▸ Exercise goal:
Where does the word "麦坤的自信也日渐瓦解" show up in the data? Please find each such line and copy it.

(Extracted entries Opens)

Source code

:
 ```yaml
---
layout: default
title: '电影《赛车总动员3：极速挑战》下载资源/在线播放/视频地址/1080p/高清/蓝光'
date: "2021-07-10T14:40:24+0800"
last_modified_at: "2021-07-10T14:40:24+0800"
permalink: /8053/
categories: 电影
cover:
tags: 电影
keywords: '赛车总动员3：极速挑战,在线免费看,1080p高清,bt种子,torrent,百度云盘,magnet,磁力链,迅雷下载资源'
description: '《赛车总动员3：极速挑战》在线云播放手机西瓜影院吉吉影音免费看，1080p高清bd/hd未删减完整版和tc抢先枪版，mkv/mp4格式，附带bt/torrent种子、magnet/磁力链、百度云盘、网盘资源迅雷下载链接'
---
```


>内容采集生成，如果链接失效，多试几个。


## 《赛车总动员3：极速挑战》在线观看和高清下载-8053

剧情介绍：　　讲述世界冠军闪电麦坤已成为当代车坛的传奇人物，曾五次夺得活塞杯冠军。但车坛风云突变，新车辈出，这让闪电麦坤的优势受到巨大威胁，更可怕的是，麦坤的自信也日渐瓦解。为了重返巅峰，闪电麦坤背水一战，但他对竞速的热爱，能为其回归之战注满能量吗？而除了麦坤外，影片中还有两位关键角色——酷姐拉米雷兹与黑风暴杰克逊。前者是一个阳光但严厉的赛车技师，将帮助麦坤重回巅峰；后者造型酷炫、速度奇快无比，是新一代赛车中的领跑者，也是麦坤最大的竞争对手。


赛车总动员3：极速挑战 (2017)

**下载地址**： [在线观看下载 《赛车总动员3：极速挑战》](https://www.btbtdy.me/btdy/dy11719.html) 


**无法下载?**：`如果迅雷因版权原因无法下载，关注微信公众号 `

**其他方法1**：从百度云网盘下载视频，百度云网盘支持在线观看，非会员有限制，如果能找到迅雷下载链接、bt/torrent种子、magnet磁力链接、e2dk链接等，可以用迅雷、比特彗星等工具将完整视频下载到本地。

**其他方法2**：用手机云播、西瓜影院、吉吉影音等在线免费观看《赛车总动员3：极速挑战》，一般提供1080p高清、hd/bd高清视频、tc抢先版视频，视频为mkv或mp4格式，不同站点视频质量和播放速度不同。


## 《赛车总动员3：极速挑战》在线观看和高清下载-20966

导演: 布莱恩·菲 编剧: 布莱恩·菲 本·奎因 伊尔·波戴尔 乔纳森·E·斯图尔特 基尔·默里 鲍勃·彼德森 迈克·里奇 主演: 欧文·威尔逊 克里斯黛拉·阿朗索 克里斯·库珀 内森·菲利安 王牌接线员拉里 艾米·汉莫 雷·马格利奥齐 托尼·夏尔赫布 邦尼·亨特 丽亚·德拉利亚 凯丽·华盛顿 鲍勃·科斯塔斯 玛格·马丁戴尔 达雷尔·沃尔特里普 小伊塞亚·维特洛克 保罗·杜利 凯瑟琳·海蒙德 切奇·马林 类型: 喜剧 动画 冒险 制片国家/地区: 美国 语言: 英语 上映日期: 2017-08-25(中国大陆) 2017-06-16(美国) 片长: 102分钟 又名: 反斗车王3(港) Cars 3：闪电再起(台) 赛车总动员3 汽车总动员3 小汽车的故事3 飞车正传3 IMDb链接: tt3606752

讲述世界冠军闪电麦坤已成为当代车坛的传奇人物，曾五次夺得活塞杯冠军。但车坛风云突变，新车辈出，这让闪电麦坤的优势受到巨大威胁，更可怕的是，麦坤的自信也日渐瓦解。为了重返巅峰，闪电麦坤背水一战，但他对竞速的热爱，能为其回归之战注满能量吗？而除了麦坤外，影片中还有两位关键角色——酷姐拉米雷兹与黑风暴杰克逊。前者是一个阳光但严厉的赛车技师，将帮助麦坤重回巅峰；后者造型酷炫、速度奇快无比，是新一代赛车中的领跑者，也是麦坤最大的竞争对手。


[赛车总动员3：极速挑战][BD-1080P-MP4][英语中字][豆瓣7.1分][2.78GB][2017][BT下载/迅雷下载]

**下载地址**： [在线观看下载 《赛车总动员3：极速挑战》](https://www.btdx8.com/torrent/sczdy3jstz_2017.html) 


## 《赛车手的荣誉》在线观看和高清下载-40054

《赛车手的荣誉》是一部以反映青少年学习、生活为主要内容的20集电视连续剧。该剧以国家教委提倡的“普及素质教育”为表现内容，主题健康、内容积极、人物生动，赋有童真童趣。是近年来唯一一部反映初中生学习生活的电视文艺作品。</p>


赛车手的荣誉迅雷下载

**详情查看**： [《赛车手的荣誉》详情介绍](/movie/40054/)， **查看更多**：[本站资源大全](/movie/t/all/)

(Extracted entries Closes)

▸ Result below:
剧情介绍：　　讲述世界冠军闪电麦坤已成为当代车坛的传奇人物，曾五次夺得活塞杯冠军。但车坛风云突变，新车辈出，这让闪电麦坤的优势受到巨大威胁，更可怕的是，麦坤的自信也日渐瓦解。为了重返巅峰，闪电麦坤背水一战，但他对竞速的热爱，能为其回归之战注满能量吗？而除了麦坤外，影片中还有两位关键角色——酷姐拉米雷兹与黑风暴杰克逊。前者是一个阳光但严厉的赛车技师，将帮助麦坤重回巅峰；后者造型酷炫、速度奇快无比，是新一代赛车中的领跑者，也是麦坤最大的竞争对手。
讲述世界冠军闪电麦坤已成为当代车坛的传奇人物，曾五次夺得活塞杯冠军。但车坛风云突变，新车辈出，这让闪电麦坤的优势受到巨大威胁，更可怕的是，麦坤的自信也日渐瓦解。为了重返巅峰，闪电麦坤背水一战，但他对竞速的热爱，能为其回归之战注满能量吗？而除了麦坤外，影片中还有两位关键角色——酷姐拉米雷兹与黑风暴杰克逊。前者是一个阳光但严厉的赛车技师，将帮助麦坤重回巅峰；后者造型酷炫、速度奇快无比，是新一代赛车中的领跑者，也是麦坤最大的竞争对手。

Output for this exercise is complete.